About this exercise.
Each record must be output exactly and in full.

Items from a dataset
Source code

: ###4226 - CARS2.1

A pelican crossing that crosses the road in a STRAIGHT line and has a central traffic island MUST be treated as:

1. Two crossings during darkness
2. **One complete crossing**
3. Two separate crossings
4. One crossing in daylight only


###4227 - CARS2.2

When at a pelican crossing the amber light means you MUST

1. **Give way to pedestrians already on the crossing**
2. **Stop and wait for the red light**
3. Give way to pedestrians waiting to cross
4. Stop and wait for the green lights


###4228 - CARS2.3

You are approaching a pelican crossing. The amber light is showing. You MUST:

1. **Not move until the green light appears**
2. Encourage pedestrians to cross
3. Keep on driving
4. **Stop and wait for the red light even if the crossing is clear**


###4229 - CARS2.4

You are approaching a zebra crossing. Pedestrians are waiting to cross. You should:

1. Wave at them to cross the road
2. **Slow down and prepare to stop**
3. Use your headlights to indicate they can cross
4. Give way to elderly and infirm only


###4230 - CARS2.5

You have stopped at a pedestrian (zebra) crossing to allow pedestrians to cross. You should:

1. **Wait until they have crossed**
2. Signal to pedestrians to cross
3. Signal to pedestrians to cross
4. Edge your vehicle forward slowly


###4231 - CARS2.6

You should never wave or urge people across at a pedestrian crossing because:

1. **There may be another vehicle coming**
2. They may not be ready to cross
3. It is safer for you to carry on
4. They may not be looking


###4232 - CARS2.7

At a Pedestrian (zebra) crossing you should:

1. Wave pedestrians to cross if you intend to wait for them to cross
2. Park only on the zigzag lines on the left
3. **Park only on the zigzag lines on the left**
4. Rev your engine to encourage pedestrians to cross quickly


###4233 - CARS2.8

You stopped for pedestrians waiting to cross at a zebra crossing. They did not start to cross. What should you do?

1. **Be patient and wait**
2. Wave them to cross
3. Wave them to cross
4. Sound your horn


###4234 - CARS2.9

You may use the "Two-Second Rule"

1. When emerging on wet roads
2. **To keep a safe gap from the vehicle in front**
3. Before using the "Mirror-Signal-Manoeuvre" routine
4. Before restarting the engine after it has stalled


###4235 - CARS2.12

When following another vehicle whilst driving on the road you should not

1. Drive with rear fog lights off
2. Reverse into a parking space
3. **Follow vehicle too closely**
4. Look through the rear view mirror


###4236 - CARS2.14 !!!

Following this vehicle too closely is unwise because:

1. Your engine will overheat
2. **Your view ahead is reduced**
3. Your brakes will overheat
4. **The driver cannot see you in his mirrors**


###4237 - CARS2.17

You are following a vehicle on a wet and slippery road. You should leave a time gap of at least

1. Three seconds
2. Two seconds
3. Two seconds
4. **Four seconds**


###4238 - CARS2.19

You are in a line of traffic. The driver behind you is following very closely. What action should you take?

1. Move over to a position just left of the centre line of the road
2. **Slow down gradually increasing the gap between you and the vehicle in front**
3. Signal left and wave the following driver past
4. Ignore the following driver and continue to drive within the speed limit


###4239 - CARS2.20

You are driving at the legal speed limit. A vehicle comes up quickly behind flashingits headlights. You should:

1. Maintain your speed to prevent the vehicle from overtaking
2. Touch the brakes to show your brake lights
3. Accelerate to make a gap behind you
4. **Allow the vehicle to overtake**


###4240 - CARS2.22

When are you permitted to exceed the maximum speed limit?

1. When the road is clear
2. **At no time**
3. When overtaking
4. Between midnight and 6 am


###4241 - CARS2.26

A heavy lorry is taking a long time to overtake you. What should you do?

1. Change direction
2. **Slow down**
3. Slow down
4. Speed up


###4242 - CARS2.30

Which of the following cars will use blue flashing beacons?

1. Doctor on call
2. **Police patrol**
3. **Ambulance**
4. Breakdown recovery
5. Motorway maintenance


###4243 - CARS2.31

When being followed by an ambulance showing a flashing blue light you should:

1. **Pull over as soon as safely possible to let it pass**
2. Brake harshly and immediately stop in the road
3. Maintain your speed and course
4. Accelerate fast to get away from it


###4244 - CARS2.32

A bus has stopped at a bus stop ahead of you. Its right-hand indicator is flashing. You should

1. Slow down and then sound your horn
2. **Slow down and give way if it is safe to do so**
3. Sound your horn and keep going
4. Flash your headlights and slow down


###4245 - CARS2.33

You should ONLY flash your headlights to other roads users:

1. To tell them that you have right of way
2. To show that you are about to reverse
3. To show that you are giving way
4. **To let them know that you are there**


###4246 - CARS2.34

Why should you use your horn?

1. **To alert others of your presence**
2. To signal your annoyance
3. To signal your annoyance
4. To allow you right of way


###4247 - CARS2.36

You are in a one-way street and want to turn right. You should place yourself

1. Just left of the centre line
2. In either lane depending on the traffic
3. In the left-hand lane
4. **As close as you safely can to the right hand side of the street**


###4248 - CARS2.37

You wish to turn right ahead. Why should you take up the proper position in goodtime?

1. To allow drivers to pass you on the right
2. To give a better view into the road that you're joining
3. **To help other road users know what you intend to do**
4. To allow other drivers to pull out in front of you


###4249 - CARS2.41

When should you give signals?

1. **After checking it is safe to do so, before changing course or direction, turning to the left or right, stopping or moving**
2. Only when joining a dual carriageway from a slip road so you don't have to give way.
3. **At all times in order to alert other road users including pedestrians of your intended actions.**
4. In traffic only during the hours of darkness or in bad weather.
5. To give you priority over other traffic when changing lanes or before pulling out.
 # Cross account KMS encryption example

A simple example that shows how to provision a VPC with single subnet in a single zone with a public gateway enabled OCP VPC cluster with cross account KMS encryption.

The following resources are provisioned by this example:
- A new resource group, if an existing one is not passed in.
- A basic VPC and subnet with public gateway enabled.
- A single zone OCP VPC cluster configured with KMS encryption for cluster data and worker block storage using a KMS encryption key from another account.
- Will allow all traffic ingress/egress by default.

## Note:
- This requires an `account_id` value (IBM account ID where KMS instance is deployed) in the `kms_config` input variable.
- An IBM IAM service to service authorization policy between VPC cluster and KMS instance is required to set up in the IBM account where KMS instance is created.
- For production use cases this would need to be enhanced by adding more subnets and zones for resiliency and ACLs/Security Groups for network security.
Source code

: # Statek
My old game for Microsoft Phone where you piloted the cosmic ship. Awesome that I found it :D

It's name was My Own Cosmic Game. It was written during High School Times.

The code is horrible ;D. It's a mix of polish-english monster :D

Finished exercise.
Source code

: ###4226 - CARS2.1

A pelican crossing that crosses the road in a STRAIGHT line and has a central traffic island MUST be treated as:

1. Two crossings during darkness
2. **One complete crossing**
3. Two separate crossings
4. One crossing in daylight only


###4227 - CARS2.2

When at a pelican crossing the amber light means you MUST

1. **Give way to pedestrians already on the crossing**
2. **Stop and wait for the red light**
3. Give way to pedestrians waiting to cross
4. Stop and wait for the green lights


###4228 - CARS2.3

You are approaching a pelican crossing. The amber light is showing. You MUST:

1. **Not move until the green light appears**
2. Encourage pedestrians to cross
3. Keep on driving
4. **Stop and wait for the red light even if the crossing is clear**


###4229 - CARS2.4

You are approaching a zebra crossing. Pedestrians are waiting to cross. You should:

1. Wave at them to cross the road
2. **Slow down and prepare to stop**
3. Use your headlights to indicate they can cross
4. Give way to elderly and infirm only


###4230 - CARS2.5

You have stopped at a pedestrian (zebra) crossing to allow pedestrians to cross. You should:

1. **Wait until they have crossed**
2. Signal to pedestrians to cross
3. Signal to pedestrians to cross
4. Edge your vehicle forward slowly


###4231 - CARS2.6

You should never wave or urge people across at a pedestrian crossing because:

1. **There may be another vehicle coming**
2. They may not be ready to cross
3. It is safer for you to carry on
4. They may not be looking


###4232 - CARS2.7

At a Pedestrian (zebra) crossing you should:

1. Wave pedestrians to cross if you intend to wait for them to cross
2. Park only on the zigzag lines on the left
3. **Park only on the zigzag lines on the left**
4. Rev your engine to encourage pedestrians to cross quickly


###4233 - CARS2.8

You stopped for pedestrians waiting to cross at a zebra crossing. They did not start to cross. What should you do?

1. **Be patient and wait**
2. Wave them to cross
3. Wave them to cross
4. Sound your horn


###4234 - CARS2.9

You may use the "Two-Second Rule"

1. When emerging on wet roads
2. **To keep a safe gap from the vehicle in front**
3. Before using the "Mirror-Signal-Manoeuvre" routine
4. Before restarting the engine after it has stalled


###4235 - CARS2.12

When following another vehicle whilst driving on the road you should not

1. Drive with rear fog lights off
2. Reverse into a parking space
3. **Follow vehicle too closely**
4. Look through the rear view mirror


###4236 - CARS2.14 !!!

Following this vehicle too closely is unwise because:

1. Your engine will overheat
2. **Your view ahead is reduced**
3. Your brakes will overheat
4. **The driver cannot see you in his mirrors**


###4237 - CARS2.17

You are following a vehicle on a wet and slippery road. You should leave a time gap of at least

1. Three seconds
2. Two seconds
3. Two seconds
4. **Four seconds**


###4238 - CARS2.19

You are in a line of traffic. The driver behind you is following very closely. What action should you take?

1. Move over to a position just left of the centre line of the road
2. **Slow down gradually increasing the gap between you and the vehicle in front**
3. Signal left and wave the following driver past
4. Ignore the following driver and continue to drive within the speed limit


###4239 - CARS2.20

You are driving at the legal speed limit. A vehicle comes up quickly behind flashingits headlights. You should:

1. Maintain your speed to prevent the vehicle from overtaking
2. Touch the brakes to show your brake lights
3. Accelerate to make a gap behind you
4. **Allow the vehicle to overtake**


###4240 - CARS2.22

When are you permitted to exceed the maximum speed limit?

1. When the road is clear
2. **At no time**
3. When overtaking
4. Between midnight and 6 am


###4241 - CARS2.26

A heavy lorry is taking a long time to overtake you. What should you do?

1. Change direction
2. **Slow down**
3. Slow down
4. Speed up


###4242 - CARS2.30

Which of the following cars will use blue flashing beacons?

1. Doctor on call
2. **Police patrol**
3. **Ambulance**
4. Breakdown recovery
5. Motorway maintenance


###4243 - CARS2.31

When being followed by an ambulance showing a flashing blue light you should:

1. **Pull over as soon as safely possible to let it pass**
2. Brake harshly and immediately stop in the road
3. Maintain your speed and course
4. Accelerate fast to get away from it


###4244 - CARS2.32

A bus has stopped at a bus stop ahead of you. Its right-hand indicator is flashing. You should

1. Slow down and then sound your horn
2. **Slow down and give way if it is safe to do so**
3. Sound your horn and keep going
4. Flash your headlights and slow down


###4245 - CARS2.33

You should ONLY flash your headlights to other roads users:

1. To tell them that you have right of way
2. To show that you are about to reverse
3. To show that you are giving way
4. **To let them know that you are there**


###4246 - CARS2.34

Why should you use your horn?

1. **To alert others of your presence**
2. To signal your annoyance
3. To signal your annoyance
4. To allow you right of way


###4247 - CARS2.36

You are in a one-way street and want to turn right. You should place yourself

1. Just left of the centre line
2. In either lane depending on the traffic
3. In the left-hand lane
4. **As close as you safely can to the right hand side of the street**


###4248 - CARS2.37

You wish to turn right ahead. Why should you take up the proper position in goodtime?

1. To allow drivers to pass you on the right
2. To give a better view into the road that you're joining
3. **To help other road users know what you intend to do**
4. To allow other drivers to pull out in front of you


###4249 - CARS2.41

When should you give signals?

1. **After checking it is safe to do so, before changing course or direction, turning to the left or right, stopping or moving**
2. Only when joining a dual carriageway from a slip road so you don't have to give way.
3. **At all times in order to alert other road users including pedestrians of your intended actions.**
4. In traffic only during the hours of darkness or in bad weather.
5. To give you priority over other traffic when changing lanes or before pulling out.
 # Cross account KMS encryption example

A simple example that shows how to provision a VPC with single subnet in a single zone with a public gateway enabled OCP VPC cluster with cross account KMS encryption.

The following resources are provisioned by this example:
- A new resource group, if an existing one is not passed in.
- A basic VPC and subnet with public gateway enabled.
- A single zone OCP VPC cluster configured with KMS encryption for cluster data and worker block storage using a KMS encryption key from another account.
- Will allow all traffic ingress/egress by default.

## Note:
- This requires an `account_id` value (IBM account ID where KMS instance is deployed) in the `kms_config` input variable.
- An IBM IAM service to service authorization policy between VPC cluster and KMS instance is required to set up in the IBM account where KMS instance is created.
- For production use cases this would need to be enhanced by adding more subnets and zones for resiliency and ACLs/Security Groups for network security.
Source code

: # Statek
My old game for Microsoft Phone where you piloted the cosmic ship. Awesome that I found it :D

It's name was My Own Cosmic Game. It was written during High School Times.

The code is horrible ;D. It's a mix of polish-english monster :D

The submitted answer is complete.